Seriously, you would not believe the stuff I’m worried about. The normal but tedious things? Hotel reservations, flights from Cali, hair trials, RSVP cards, rain or shine forecasts, groomsman tuxedo fittings (please go get them if you haven’t!), final payments, head counts, the way my dress fits and seating assignments to name a few.

But the things that snuck up on me – the things that I didn’t think a girl like me would even think of – oh, they’re even better! I actually had a dream that a good number of people forgot to show up on the day of the wedding. Yep, like RSVP’d yes, filed the invitation away and forgot to come! I’m also concerned about the smoothness, or lack smoothness, of my up-do, Deacon Joe’s vow-style and the drug wars in Mexico.

When it comes down to it, I am well aware that the heart of the matter is that Cisco and I are getting married and committing ourselves to each other for the rest of our lives. And that’s the beautiful thing. That’s the one that can’t get messed up if it rains, or if something doesn’t fit right. It’s something that will still happen if one of our guests reserves their hotel room too late to get the group rate or someone else doesn’t bring a guest who said they were going to (or the other way around).
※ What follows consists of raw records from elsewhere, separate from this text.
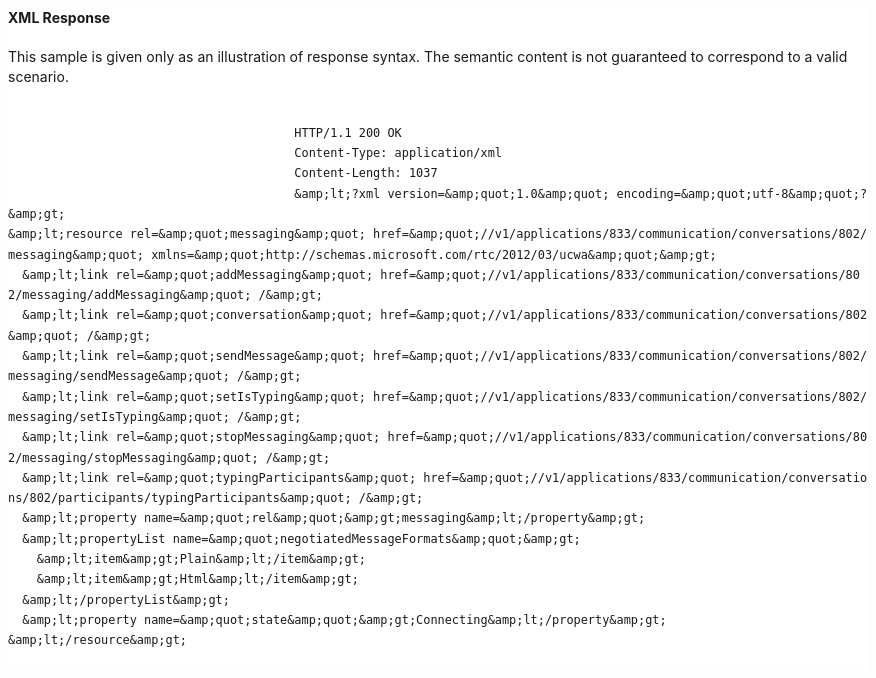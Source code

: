 
#### XML Response

This sample is given only as an illustration of response syntax. The semantic content is not guaranteed to correspond to a valid scenario.


```

										HTTP/1.1 200 OK
										Content-Type: application/xml
										Content-Length: 1037
										&amp;lt;?xml version=&amp;quot;1.0&amp;quot; encoding=&amp;quot;utf-8&amp;quot;?&amp;gt;
&amp;lt;resource rel=&amp;quot;messaging&amp;quot; href=&amp;quot;//v1/applications/833/communication/conversations/802/messaging&amp;quot; xmlns=&amp;quot;http://schemas.microsoft.com/rtc/2012/03/ucwa&amp;quot;&amp;gt;
  &amp;lt;link rel=&amp;quot;addMessaging&amp;quot; href=&amp;quot;//v1/applications/833/communication/conversations/802/messaging/addMessaging&amp;quot; /&amp;gt;
  &amp;lt;link rel=&amp;quot;conversation&amp;quot; href=&amp;quot;//v1/applications/833/communication/conversations/802&amp;quot; /&amp;gt;
  &amp;lt;link rel=&amp;quot;sendMessage&amp;quot; href=&amp;quot;//v1/applications/833/communication/conversations/802/messaging/sendMessage&amp;quot; /&amp;gt;
  &amp;lt;link rel=&amp;quot;setIsTyping&amp;quot; href=&amp;quot;//v1/applications/833/communication/conversations/802/messaging/setIsTyping&amp;quot; /&amp;gt;
  &amp;lt;link rel=&amp;quot;stopMessaging&amp;quot; href=&amp;quot;//v1/applications/833/communication/conversations/802/messaging/stopMessaging&amp;quot; /&amp;gt;
  &amp;lt;link rel=&amp;quot;typingParticipants&amp;quot; href=&amp;quot;//v1/applications/833/communication/conversations/802/participants/typingParticipants&amp;quot; /&amp;gt;
  &amp;lt;property name=&amp;quot;rel&amp;quot;&amp;gt;messaging&amp;lt;/property&amp;gt;
  &amp;lt;propertyList name=&amp;quot;negotiatedMessageFormats&amp;quot;&amp;gt;
    &amp;lt;item&amp;gt;Plain&amp;lt;/item&amp;gt;
    &amp;lt;item&amp;gt;Html&amp;lt;/item&amp;gt;
  &amp;lt;/propertyList&amp;gt;
  &amp;lt;property name=&amp;quot;state&amp;quot;&amp;gt;Connecting&amp;lt;/property&amp;gt;
&amp;lt;/resource&amp;gt;
									
```


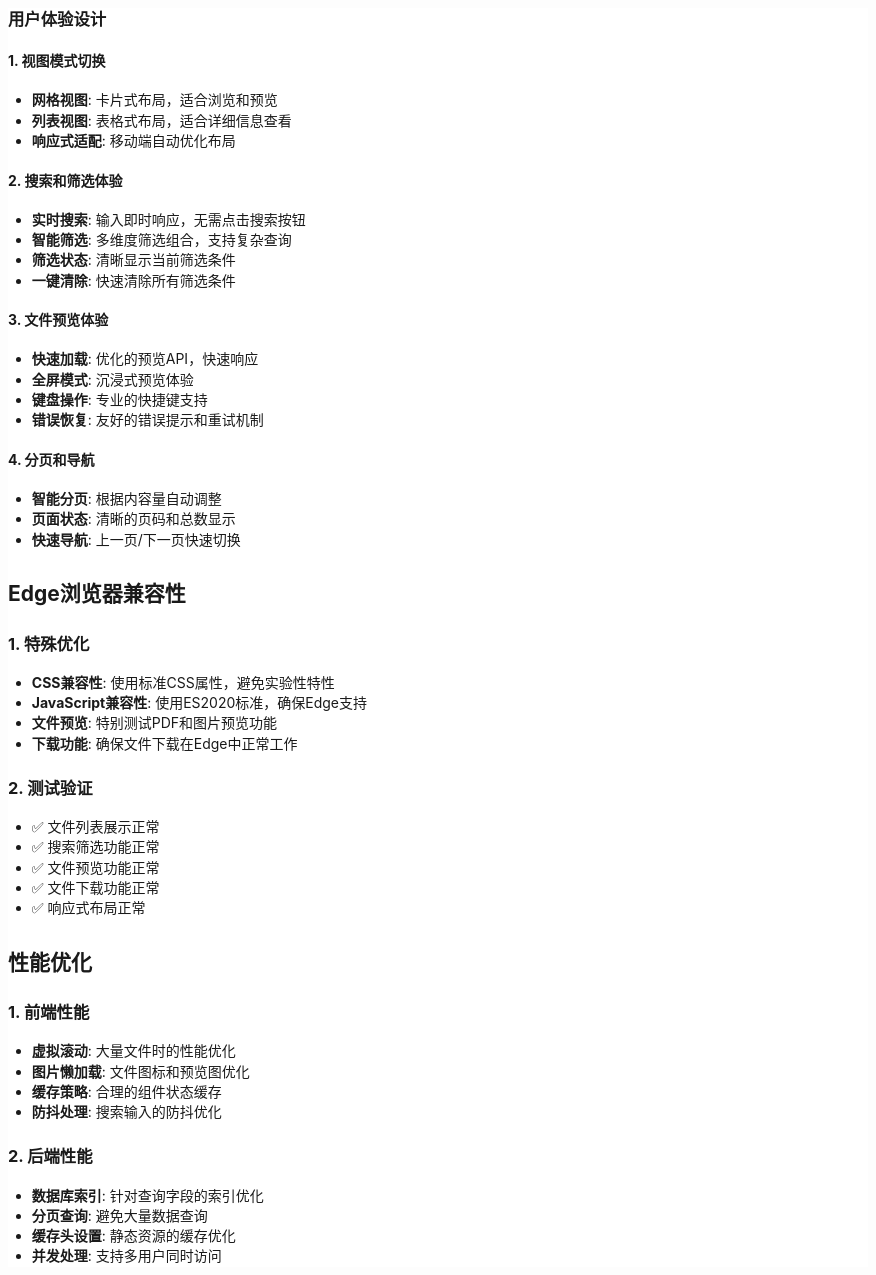 ### 用户体验设计

#### 1. 视图模式切换
- **网格视图**: 卡片式布局，适合浏览和预览
- **列表视图**: 表格式布局，适合详细信息查看
- **响应式适配**: 移动端自动优化布局

#### 2. 搜索和筛选体验
- **实时搜索**: 输入即时响应，无需点击搜索按钮
- **智能筛选**: 多维度筛选组合，支持复杂查询
- **筛选状态**: 清晰显示当前筛选条件
- **一键清除**: 快速清除所有筛选条件

#### 3. 文件预览体验
- **快速加载**: 优化的预览API，快速响应
- **全屏模式**: 沉浸式预览体验
- **键盘操作**: 专业的快捷键支持
- **错误恢复**: 友好的错误提示和重试机制

#### 4. 分页和导航
- **智能分页**: 根据内容量自动调整
- **页面状态**: 清晰的页码和总数显示
- **快速导航**: 上一页/下一页快速切换

## Edge浏览器兼容性

### 1. 特殊优化
- **CSS兼容性**: 使用标准CSS属性，避免实验性特性
- **JavaScript兼容性**: 使用ES2020标准，确保Edge支持
- **文件预览**: 特别测试PDF和图片预览功能
- **下载功能**: 确保文件下载在Edge中正常工作

### 2. 测试验证
- ✅ 文件列表展示正常
- ✅ 搜索筛选功能正常
- ✅ 文件预览功能正常
- ✅ 文件下载功能正常
- ✅ 响应式布局正常

## 性能优化

### 1. 前端性能
- **虚拟滚动**: 大量文件时的性能优化
- **图片懒加载**: 文件图标和预览图优化
- **缓存策略**: 合理的组件状态缓存
- **防抖处理**: 搜索输入的防抖优化

### 2. 后端性能
- **数据库索引**: 针对查询字段的索引优化
- **分页查询**: 避免大量数据查询
- **缓存头设置**: 静态资源的缓存优化
- **并发处理**: 支持多用户同时访问
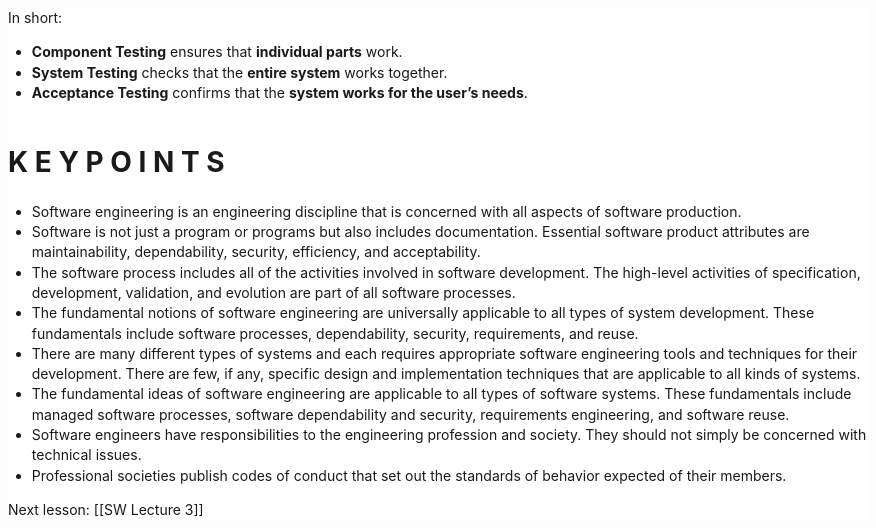 In short:
- **Component Testing** ensures that **individual parts** work.
- **System Testing** checks that the **entire system** works together.
- **Acceptance Testing** confirms that the **system works for the user’s needs**.
# K E Y P O I N T S 
* Software engineering is an engineering discipline that is concerned with all aspects of software production. 
* Software is not just a program or programs but also includes documentation. Essential software product attributes are maintainability, dependability, security, efficiency, and acceptability. 
* The software process includes all of the activities involved in software development. The high-level activities of specification, development, validation, and evolution are part of all software processes. 
* The fundamental notions of software engineering are universally applicable to all types of system development. These fundamentals include software processes, dependability, security, requirements, and reuse. 
* There are many different types of systems and each requires appropriate software engineering tools and techniques for their development. There are few, if any, specific design and implementation techniques that are applicable to all kinds of systems. 
* The fundamental ideas of software engineering are applicable to all types of software systems. These fundamentals include managed software processes, software dependability and security, requirements engineering, and software reuse. 
* Software engineers have responsibilities to the engineering profession and society. They should not simply be concerned with technical issues. 
* Professional societies publish codes of conduct that set out the standards of behavior expected of their members.


Next lesson: [[SW Lecture 3]]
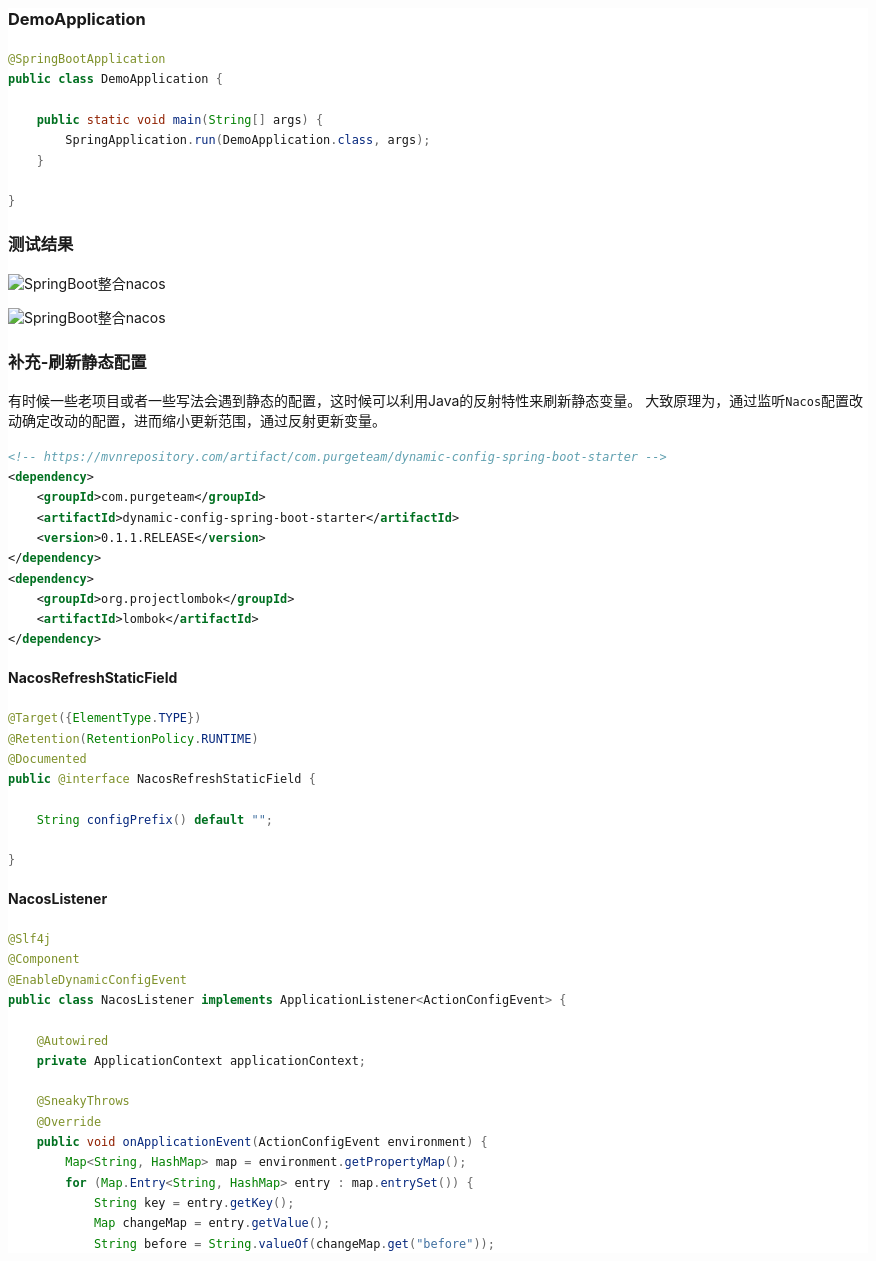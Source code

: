 ### DemoApplication
```java
@SpringBootApplication
public class DemoApplication {

    public static void main(String[] args) {
        SpringApplication.run(DemoApplication.class, args);
    }

}
```

### 测试结果
![SpringBoot整合nacos](/iblog/posts/annex/images/spring/SpringBoot整合nacos-005.png)

![SpringBoot整合nacos](/iblog/posts/annex/images/spring/SpringBoot整合nacos-006.png)

### 补充-刷新静态配置
有时候一些老项目或者一些写法会遇到静态的配置，这时候可以利用Java的反射特性来刷新静态变量。
大致原理为，通过监听`Nacos`配置改动确定改动的配置，进而缩小更新范围，通过反射更新变量。
```xml
<!-- https://mvnrepository.com/artifact/com.purgeteam/dynamic-config-spring-boot-starter -->
<dependency>
    <groupId>com.purgeteam</groupId>
    <artifactId>dynamic-config-spring-boot-starter</artifactId>
    <version>0.1.1.RELEASE</version>
</dependency>
<dependency>
    <groupId>org.projectlombok</groupId>
    <artifactId>lombok</artifactId>
</dependency>
```

#### NacosRefreshStaticField
```java
@Target({ElementType.TYPE})
@Retention(RetentionPolicy.RUNTIME)
@Documented
public @interface NacosRefreshStaticField {

    String configPrefix() default "";

}
```

#### NacosListener
```java
@Slf4j
@Component
@EnableDynamicConfigEvent
public class NacosListener implements ApplicationListener<ActionConfigEvent> {

    @Autowired
    private ApplicationContext applicationContext;

    @SneakyThrows
    @Override
    public void onApplicationEvent(ActionConfigEvent environment) {
        Map<String, HashMap> map = environment.getPropertyMap();
        for (Map.Entry<String, HashMap> entry : map.entrySet()) {
            String key = entry.getKey();
            Map changeMap = entry.getValue();
            String before = String.valueOf(changeMap.get("before"));
```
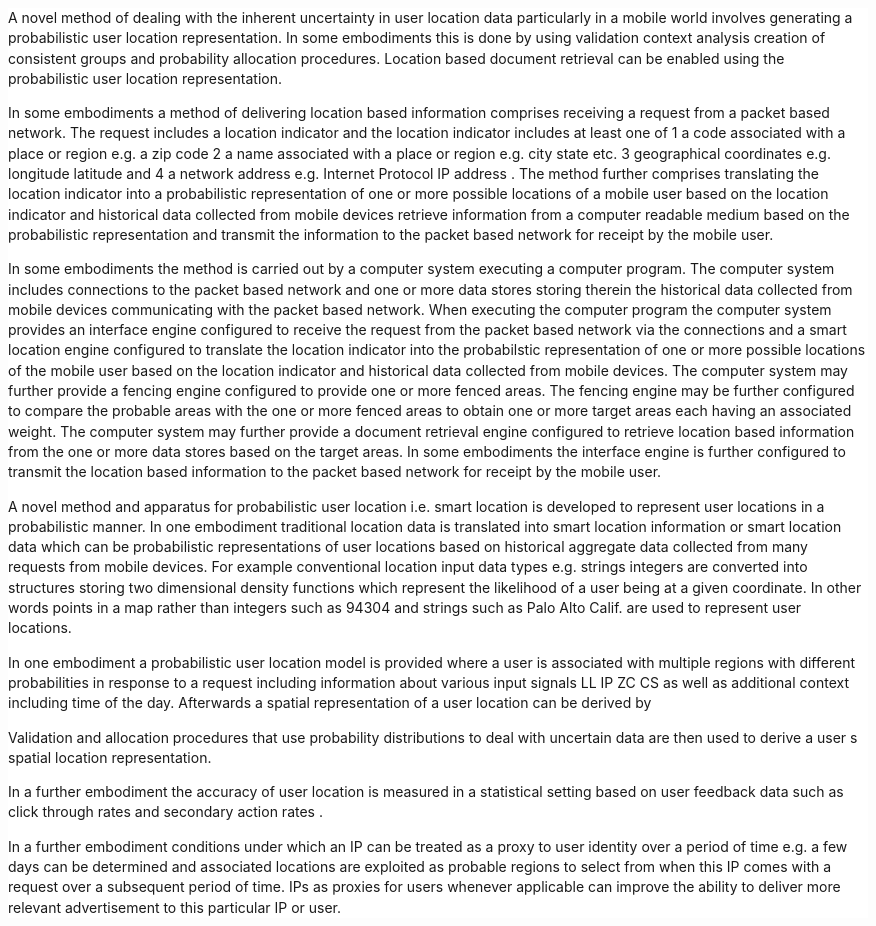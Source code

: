 A novel method of dealing with the inherent uncertainty in user location data particularly in a mobile world involves generating a probabilistic user location representation. In some embodiments this is done by using validation context analysis creation of consistent groups and probability allocation procedures. Location based document retrieval can be enabled using the probabilistic user location representation.

In some embodiments a method of delivering location based information comprises receiving a request from a packet based network. The request includes a location indicator and the location indicator includes at least one of 1 a code associated with a place or region e.g. a zip code 2 a name associated with a place or region e.g. city state etc. 3 geographical coordinates e.g. longitude latitude and 4 a network address e.g. Internet Protocol IP address . The method further comprises translating the location indicator into a probabilistic representation of one or more possible locations of a mobile user based on the location indicator and historical data collected from mobile devices retrieve information from a computer readable medium based on the probabilistic representation and transmit the information to the packet based network for receipt by the mobile user.

In some embodiments the method is carried out by a computer system executing a computer program. The computer system includes connections to the packet based network and one or more data stores storing therein the historical data collected from mobile devices communicating with the packet based network. When executing the computer program the computer system provides an interface engine configured to receive the request from the packet based network via the connections and a smart location engine configured to translate the location indicator into the probabilstic representation of one or more possible locations of the mobile user based on the location indicator and historical data collected from mobile devices. The computer system may further provide a fencing engine configured to provide one or more fenced areas. The fencing engine may be further configured to compare the probable areas with the one or more fenced areas to obtain one or more target areas each having an associated weight. The computer system may further provide a document retrieval engine configured to retrieve location based information from the one or more data stores based on the target areas. In some embodiments the interface engine is further configured to transmit the location based information to the packet based network for receipt by the mobile user.

A novel method and apparatus for probabilistic user location i.e. smart location is developed to represent user locations in a probabilistic manner. In one embodiment traditional location data is translated into smart location information or smart location data which can be probabilistic representations of user locations based on historical aggregate data collected from many requests from mobile devices. For example conventional location input data types e.g. strings integers are converted into structures storing two dimensional density functions which represent the likelihood of a user being at a given coordinate. In other words points in a map rather than integers such as 94304 and strings such as Palo Alto Calif. are used to represent user locations.

In one embodiment a probabilistic user location model is provided where a user is associated with multiple regions with different probabilities in response to a request including information about various input signals LL IP ZC CS as well as additional context including time of the day. Afterwards a spatial representation of a user location can be derived by 

Validation and allocation procedures that use probability distributions to deal with uncertain data are then used to derive a user s spatial location representation.

In a further embodiment the accuracy of user location is measured in a statistical setting based on user feedback data such as click through rates and secondary action rates .

In a further embodiment conditions under which an IP can be treated as a proxy to user identity over a period of time e.g. a few days can be determined and associated locations are exploited as probable regions to select from when this IP comes with a request over a subsequent period of time. IPs as proxies for users whenever applicable can improve the ability to deliver more relevant advertisement to this particular IP or user.
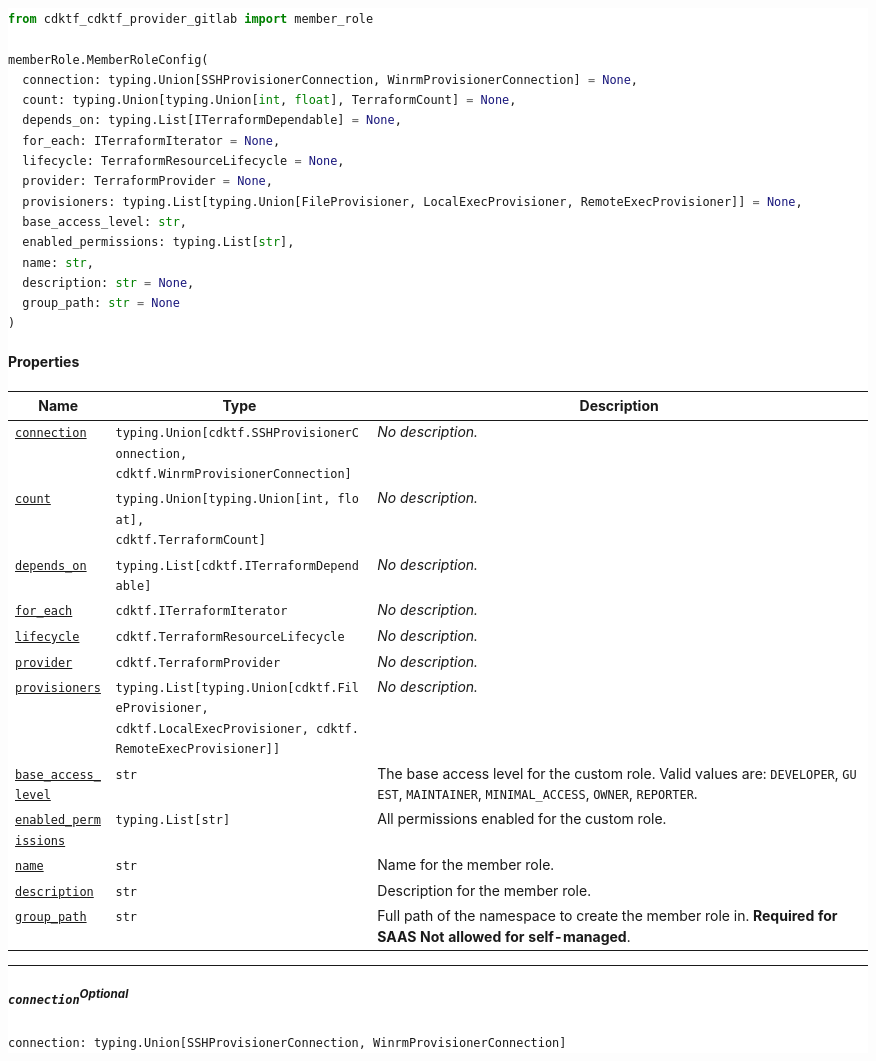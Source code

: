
 ```python
from cdktf_cdktf_provider_gitlab import member_role

memberRole.MemberRoleConfig(
  connection: typing.Union[SSHProvisionerConnection, WinrmProvisionerConnection] = None,
  count: typing.Union[typing.Union[int, float], TerraformCount] = None,
  depends_on: typing.List[ITerraformDependable] = None,
  for_each: ITerraformIterator = None,
  lifecycle: TerraformResourceLifecycle = None,
  provider: TerraformProvider = None,
  provisioners: typing.List[typing.Union[FileProvisioner, LocalExecProvisioner, RemoteExecProvisioner]] = None,
  base_access_level: str,
  enabled_permissions: typing.List[str],
  name: str,
  description: str = None,
  group_path: str = None
)
```

#### Properties <a name="Properties" id="Properties"></a>

| **Name** | **Type** | **Description** |
| --- | --- | --- |
| <code><a href="#@cdktf/provider-gitlab.memberRole.MemberRoleConfig.property.connection">connection</a></code> | <code>typing.Union[cdktf.SSHProvisionerConnection, cdktf.WinrmProvisionerConnection]</code> | *No description.* |
| <code><a href="#@cdktf/provider-gitlab.memberRole.MemberRoleConfig.property.count">count</a></code> | <code>typing.Union[typing.Union[int, float], cdktf.TerraformCount]</code> | *No description.* |
| <code><a href="#@cdktf/provider-gitlab.memberRole.MemberRoleConfig.property.dependsOn">depends_on</a></code> | <code>typing.List[cdktf.ITerraformDependable]</code> | *No description.* |
| <code><a href="#@cdktf/provider-gitlab.memberRole.MemberRoleConfig.property.forEach">for_each</a></code> | <code>cdktf.ITerraformIterator</code> | *No description.* |
| <code><a href="#@cdktf/provider-gitlab.memberRole.MemberRoleConfig.property.lifecycle">lifecycle</a></code> | <code>cdktf.TerraformResourceLifecycle</code> | *No description.* |
| <code><a href="#@cdktf/provider-gitlab.memberRole.MemberRoleConfig.property.provider">provider</a></code> | <code>cdktf.TerraformProvider</code> | *No description.* |
| <code><a href="#@cdktf/provider-gitlab.memberRole.MemberRoleConfig.property.provisioners">provisioners</a></code> | <code>typing.List[typing.Union[cdktf.FileProvisioner, cdktf.LocalExecProvisioner, cdktf.RemoteExecProvisioner]]</code> | *No description.* |
| <code><a href="#@cdktf/provider-gitlab.memberRole.MemberRoleConfig.property.baseAccessLevel">base_access_level</a></code> | <code>str</code> | The base access level for the custom role. Valid values are: `DEVELOPER`, `GUEST`, `MAINTAINER`, `MINIMAL_ACCESS`, `OWNER`, `REPORTER`. |
| <code><a href="#@cdktf/provider-gitlab.memberRole.MemberRoleConfig.property.enabledPermissions">enabled_permissions</a></code> | <code>typing.List[str]</code> | All permissions enabled for the custom role. |
| <code><a href="#@cdktf/provider-gitlab.memberRole.MemberRoleConfig.property.name">name</a></code> | <code>str</code> | Name for the member role. |
| <code><a href="#@cdktf/provider-gitlab.memberRole.MemberRoleConfig.property.description">description</a></code> | <code>str</code> | Description for the member role. |
| <code><a href="#@cdktf/provider-gitlab.memberRole.MemberRoleConfig.property.groupPath">group_path</a></code> | <code>str</code> | Full path of the namespace to create the member role in. **Required for SAAS** **Not allowed for self-managed**. |

---

##### `connection`<sup>Optional</sup> <a name="connection" id="@cdktf/provider-gitlab.memberRole.MemberRoleConfig.property.connection"></a>

```python
connection: typing.Union[SSHProvisionerConnection, WinrmProvisionerConnection]
```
However, in the craziness that is life lately, it sometimes becomes necessary to slow down and think of that beauty at the core of it all – and it’s hard. But I have to do it. Because it’s the only thing that settles my nerves and the only thing that levels me out. And if all else fails, and Cisco and I just can’t calm each other down, we’ll do the thing that hasn’t failed us yet: Play a little game called “What are you going to drink on the honeymoon?” … that ALWAYS works.